Wow, so before I even say a word, the model has already read a page of instructions.
At least. Then layer two is what we call Custom Instructions or Personalization. These are the preferences you set in your profile, like, I am a developer, please be concise, or, I live in Jerusalem, so use metric units. In twenty-twenty-six, these have evolved into Personal Profiles that can be quite extensive.
Okay, so we have the Vendor instructions, then my personal preferences. What is next?
Layer three is Memory. This is where things get sophisticated. If you have the memory feature turned on, the system does a quick vector search of your past interactions. It finds relevant facts you have mentioned before and injects them into the context. It might say, the user previously mentioned they have a brother named Herman who is very nerdy.
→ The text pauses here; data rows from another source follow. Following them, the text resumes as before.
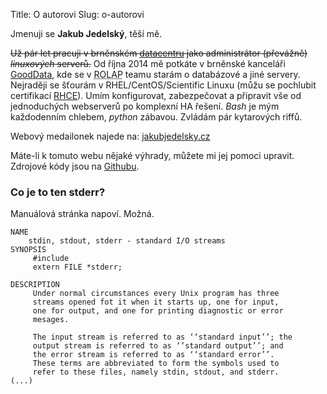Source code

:Title: O autorovi
Slug: o-autorovi

Jmenuji se **Jakub Jedelský**, těší mě.

<del>Už pár let pracuji v brněnském [datacentru](http://www.master.cz) jako administrátor (převážně) *linuxových* serverů.</del> Od října 2014 mě potkáte v brněnské kanceláři [GoodData](http://www.gooddata.com), kde se v <abbr title="Relational Online Analytical Processing">ROLAP</abbr> teamu starám o databázové a jiné servery. Nejraději se šťourám v RHEL/CentOS/Scientific Linuxu (můžu se pochlubit certifikací [RHCE](https://www.redhat.com/wapps/training/certification/verify.html?certNumber=111-122-990&isSearch=False&verify=Verify)). Umím konfigurovat, zabezpečovat a připravit vše od jednoduchých webserverů po komplexní HA řešení. *Bash* je mým každodenním chlebem, *python* zábavou. Zvládám pár kytarových riffů.

Webový medailonek najede na: [jakubjedelsky.cz](http://www.jakubjedelsky.cz)

Máte-li k tomuto webu nějaké výhrady, můžete mi jej pomoci upravit. Zdrojové kódy jsou na [Githubu](https://github.com/jakubjedelsky/stderr.cz).

### Co je to ten stderr?
Manuálová stránka napoví. Možná.
```text
NAME
    stdin, stdout, stderr - standard I/O streams
SYNOPSIS
     #include
     extern FILE *stderr;
 
DESCRIPTION
     Under normal circumstances every Unix program has three
     streams opened fot it when it starts up, one for input,
     one for output, and one for printing diagnostic or error
     mesages.
 
     The input stream is referred to as ‘‘standard input’’; the
     output stream is referred to as ‘‘standard output’’; and
     the error stream is referred to as ‘‘standard error’’.
     These terms are abbreviated to form the symbols used to
     refer to these files, namely stdin, stdout, and stderr.
(...)
```
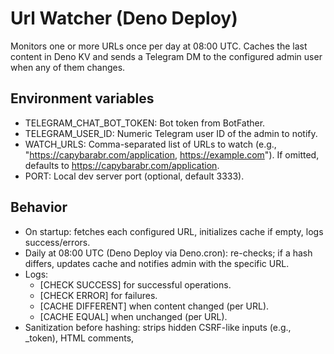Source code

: # Url Watcher (Deno Deploy)

Monitors one or more URLs once per day at 08:00 UTC. Caches the last content in Deno KV and sends a Telegram DM to the configured admin user when any of them
changes.

## Environment variables

- TELEGRAM_CHAT_BOT_TOKEN: Bot token from BotFather.
- TELEGRAM_USER_ID: Numeric Telegram user ID of the admin to notify.
- WATCH_URLS: Comma-separated list of URLs to watch (e.g., "https://capybarabr.com/application, https://example.com"). If omitted, defaults to
  https://capybarabr.com/application.
- PORT: Local dev server port (optional, default 3333).

## Behavior

- On startup: fetches each configured URL, initializes cache if empty, logs success/errors.
- Daily at 08:00 UTC (Deno Deploy via Deno.cron): re-checks; if a hash differs, updates cache and notifies admin with the specific URL.
- Logs:
  - [CHECK SUCCESS] for successful operations.
  - [CHECK ERROR] for failures.
  - [CACHE DIFFERENT] when content changed (per URL).
  - [CACHE EQUAL] when unchanged (per URL).
- Sanitization before hashing: strips hidden CSRF-like inputs (e.g., _token), HTML comments, <script>/<style> blocks, and normalizes whitespace to avoid false
  positives.

## Local development

Ensure Deno v1.44+ (for KV and cron). Then run:

```sh
# zsh
export TELEGRAM_CHAT_BOT_TOKEN=123:abc
export TELEGRAM_USER_ID=123456789
export WATCH_URLS="https://capybarabr.com/application,https://example.com"

deno task dev
```

- There is no Telegram webhook or long polling in local dev; notifications are outbound only when differences are detected.
- Oak serves a minimal endpoint on / and /health; GET /health returns a JSON with an array of targets and their last updatedAt.

## Deploy

- Push to Deno Deploy and set the env vars above in the project settings.
- Deno Deploy attaches the HTTP handler via a fetch event listener.
- Cron runs daily at 08:00 UTC.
I like that the A-I knows you are nerdy. That feels accurate.
It is a well-documented fact in the training data, I am sure. But then we get to layer four, which is the Chat History. This is the conversation you have had so far in that specific thread. The model doesn't actually remember what you said five minutes ago unless that text is sent back to it in the current request.
This is a really important point that I think a lot of people miss. The model is stateless, right? It doesn't have a persistent brain.
Exactly. Every time you hit enter, the entire history of that chat is bundled up and sent again. If you have a long chat, that history can be thousands of tokens. In twenty-twenty-six, with context windows reaching ten million tokens, that history can be the size of a library.
So the stack is growing. We have Vendor instructions, Custom Instructions, Memory, and Chat History. Are we at my prompt yet?
Almost. Layer five is often R-A-G, or Retrieval Augmented Generation. If you have uploaded a document or if the A-I decides to search the web, the results of that search or the relevant snippets from your document are pasted into the prompt. It might say, here is the content of the P-D-F the user uploaded, followed by the text of the document.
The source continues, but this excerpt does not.